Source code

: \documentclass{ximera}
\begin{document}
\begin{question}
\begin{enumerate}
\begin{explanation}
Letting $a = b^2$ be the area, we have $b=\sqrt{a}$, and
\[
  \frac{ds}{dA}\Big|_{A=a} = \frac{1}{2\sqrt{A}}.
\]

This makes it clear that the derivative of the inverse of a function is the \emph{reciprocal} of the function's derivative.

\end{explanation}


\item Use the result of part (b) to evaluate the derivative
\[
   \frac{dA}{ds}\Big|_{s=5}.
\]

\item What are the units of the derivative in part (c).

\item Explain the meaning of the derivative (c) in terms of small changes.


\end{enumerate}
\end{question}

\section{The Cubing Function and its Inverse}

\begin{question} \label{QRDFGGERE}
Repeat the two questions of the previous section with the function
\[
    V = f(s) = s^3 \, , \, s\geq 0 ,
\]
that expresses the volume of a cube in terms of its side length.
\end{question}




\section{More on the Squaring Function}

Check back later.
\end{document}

--

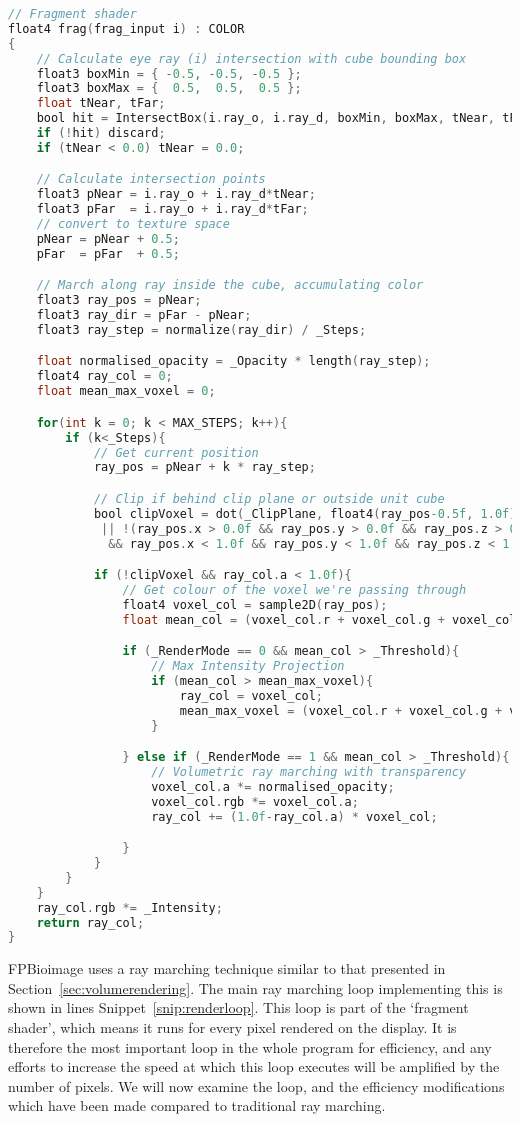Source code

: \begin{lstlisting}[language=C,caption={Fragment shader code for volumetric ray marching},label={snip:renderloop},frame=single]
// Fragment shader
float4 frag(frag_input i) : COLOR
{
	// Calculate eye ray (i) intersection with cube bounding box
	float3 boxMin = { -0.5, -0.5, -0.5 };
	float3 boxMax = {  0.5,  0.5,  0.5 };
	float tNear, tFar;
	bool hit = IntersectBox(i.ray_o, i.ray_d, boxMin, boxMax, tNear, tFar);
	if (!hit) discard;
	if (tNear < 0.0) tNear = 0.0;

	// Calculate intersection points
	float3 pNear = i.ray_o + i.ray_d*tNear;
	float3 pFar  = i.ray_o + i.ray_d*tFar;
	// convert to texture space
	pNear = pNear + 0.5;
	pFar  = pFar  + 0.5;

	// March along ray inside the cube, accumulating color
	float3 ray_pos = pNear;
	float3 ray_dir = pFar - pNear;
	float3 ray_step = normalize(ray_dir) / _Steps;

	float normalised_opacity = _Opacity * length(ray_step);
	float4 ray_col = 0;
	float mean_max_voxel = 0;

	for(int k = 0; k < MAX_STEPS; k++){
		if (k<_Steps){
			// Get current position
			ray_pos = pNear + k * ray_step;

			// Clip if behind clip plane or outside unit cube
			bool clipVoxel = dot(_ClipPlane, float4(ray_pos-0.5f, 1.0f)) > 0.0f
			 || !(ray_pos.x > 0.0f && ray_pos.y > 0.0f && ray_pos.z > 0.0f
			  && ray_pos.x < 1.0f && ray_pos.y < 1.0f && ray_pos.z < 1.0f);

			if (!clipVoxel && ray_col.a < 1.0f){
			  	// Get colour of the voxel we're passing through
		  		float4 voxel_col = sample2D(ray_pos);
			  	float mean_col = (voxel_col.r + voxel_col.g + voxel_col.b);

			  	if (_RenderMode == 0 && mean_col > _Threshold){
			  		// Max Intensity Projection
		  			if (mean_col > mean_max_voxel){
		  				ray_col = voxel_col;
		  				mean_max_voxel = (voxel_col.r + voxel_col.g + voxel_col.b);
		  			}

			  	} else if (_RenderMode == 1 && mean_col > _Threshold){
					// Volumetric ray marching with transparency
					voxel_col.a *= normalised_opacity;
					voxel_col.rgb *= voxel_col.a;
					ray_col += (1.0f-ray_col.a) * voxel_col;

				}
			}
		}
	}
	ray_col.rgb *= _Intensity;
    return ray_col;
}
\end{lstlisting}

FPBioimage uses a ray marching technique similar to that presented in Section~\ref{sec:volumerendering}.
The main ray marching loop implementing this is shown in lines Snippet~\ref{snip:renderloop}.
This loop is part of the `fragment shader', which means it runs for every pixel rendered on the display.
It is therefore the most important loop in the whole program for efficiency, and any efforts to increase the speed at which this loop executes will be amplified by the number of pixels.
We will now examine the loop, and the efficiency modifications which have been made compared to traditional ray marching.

Work to complete -> Scan the listing above, and wherever a line holds the string "terms", copy that line.

Expected answer ->
\item Explain the meaning of the derivative (c) in terms of small changes.
that expresses the volume of a cube in terms of its side length.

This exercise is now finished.